==== Information given ====

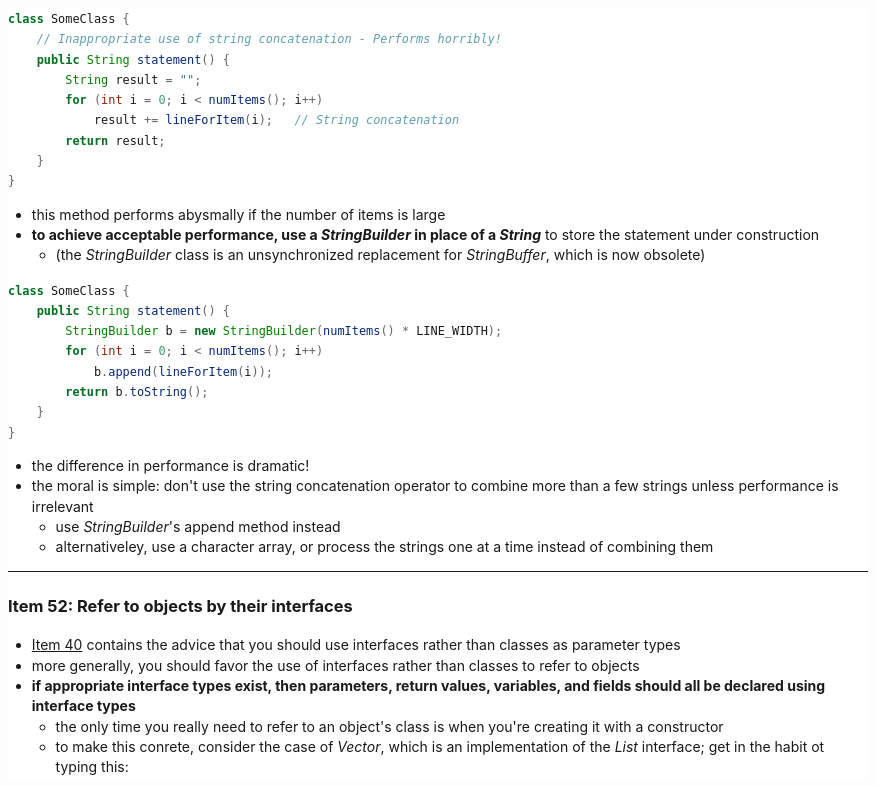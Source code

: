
 ```Java
class SomeClass {
    // Inappropriate use of string concatenation - Performs horribly!
    public String statement() {
        String result = "";
        for (int i = 0; i < numItems(); i++)
            result += lineForItem(i);   // String concatenation
        return result;
    }
} 
```

* this method performs abysmally if the number of items is large
* **to achieve acceptable performance, use a *StringBuilder* in place of a *String*** to store the statement under
  construction
    - (the *StringBuilder* class is an unsynchronized replacement for *StringBuffer*, which is now obsolete)

```Java
class SomeClass {
    public String statement() {
        StringBuilder b = new StringBuilder(numItems() * LINE_WIDTH);
        for (int i = 0; i < numItems(); i++)
            b.append(lineForItem(i));
        return b.toString();
    }
}
```

* the difference in performance is dramatic!
* the moral is simple: don't use the string concatenation operator to combine more than a few strings unless performance
  is irrelevant
    - use *StringBuilder*'s append method instead
    - alternativeley, use a character array, or process the strings one at a time instead of combining them

---

### Item 52: Refer to objects by their interfaces<a name="item52"></a>

* [Item 40](07_methods.md#item40) contains the advice that you should use interfaces rather than classes as parameter
  types
* more generally, you should favor the use of interfaces rather than classes to refer to objects
* **if appropriate interface types exist, then parameters, return values, variables, and fields should all be declared
  using interface types**
    - the only time you really need to refer to an object's class is when you're creating it with a constructor
    - to make this conrete, consider the case of *Vector*, which is an implementation of the *List* interface; get in
      the habit ot typing this:

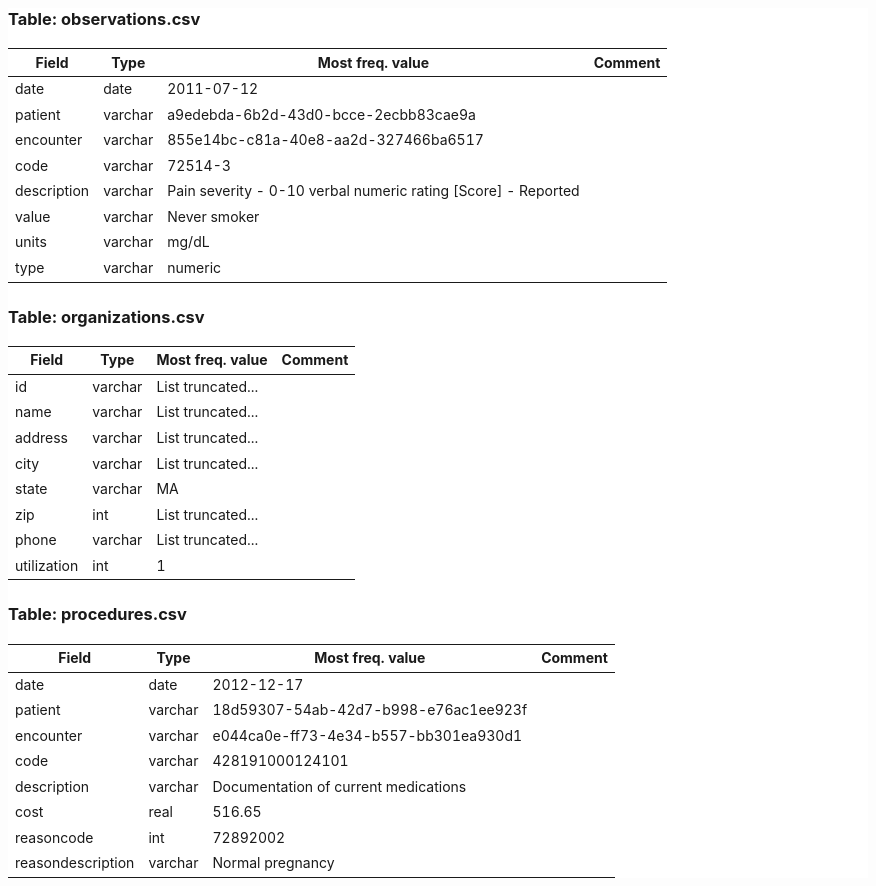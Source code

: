 ### Table: observations.csv

| Field | Type | Most freq. value | Comment |
| --- | --- | --- | --- |
| date | date | 2011-07-12 |  |
| patient | varchar | a9edebda-6b2d-43d0-bcce-2ecbb83cae9a |  |
| encounter | varchar | 855e14bc-c81a-40e8-aa2d-327466ba6517 |  |
| code | varchar | 72514-3 |  |
| description | varchar | Pain severity - 0-10 verbal numeric rating [Score] - Reported |  |
| value | varchar | Never smoker |  |
| units | varchar | mg/dL |  |
| type | varchar | numeric |  |

### Table: organizations.csv

| Field | Type | Most freq. value | Comment |
| --- | --- | --- | --- |
| id | varchar | List truncated... |  |
| name | varchar | List truncated... |  |
| address | varchar | List truncated... |  |
| city | varchar | List truncated... |  |
| state | varchar | MA |  |
| zip | int | List truncated... |  |
| phone | varchar | List truncated... |  |
| utilization | int | 1 |  |

### Table: procedures.csv

| Field | Type | Most freq. value | Comment |
| --- | --- | --- | --- |
| date | date | 2012-12-17 |  |
| patient | varchar | 18d59307-54ab-42d7-b998-e76ac1ee923f |  |
| encounter | varchar | e044ca0e-ff73-4e34-b557-bb301ea930d1 |  |
| code | varchar | 428191000124101 |  |
| description | varchar | Documentation of current medications |  |
| cost | real | 516.65 |  |
| reasoncode | int | 72892002 |  |
| reasondescription | varchar | Normal pregnancy |  |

====

Across the entries, how many lines contain "patient"? Reply with the number only.

● Exercise result: 2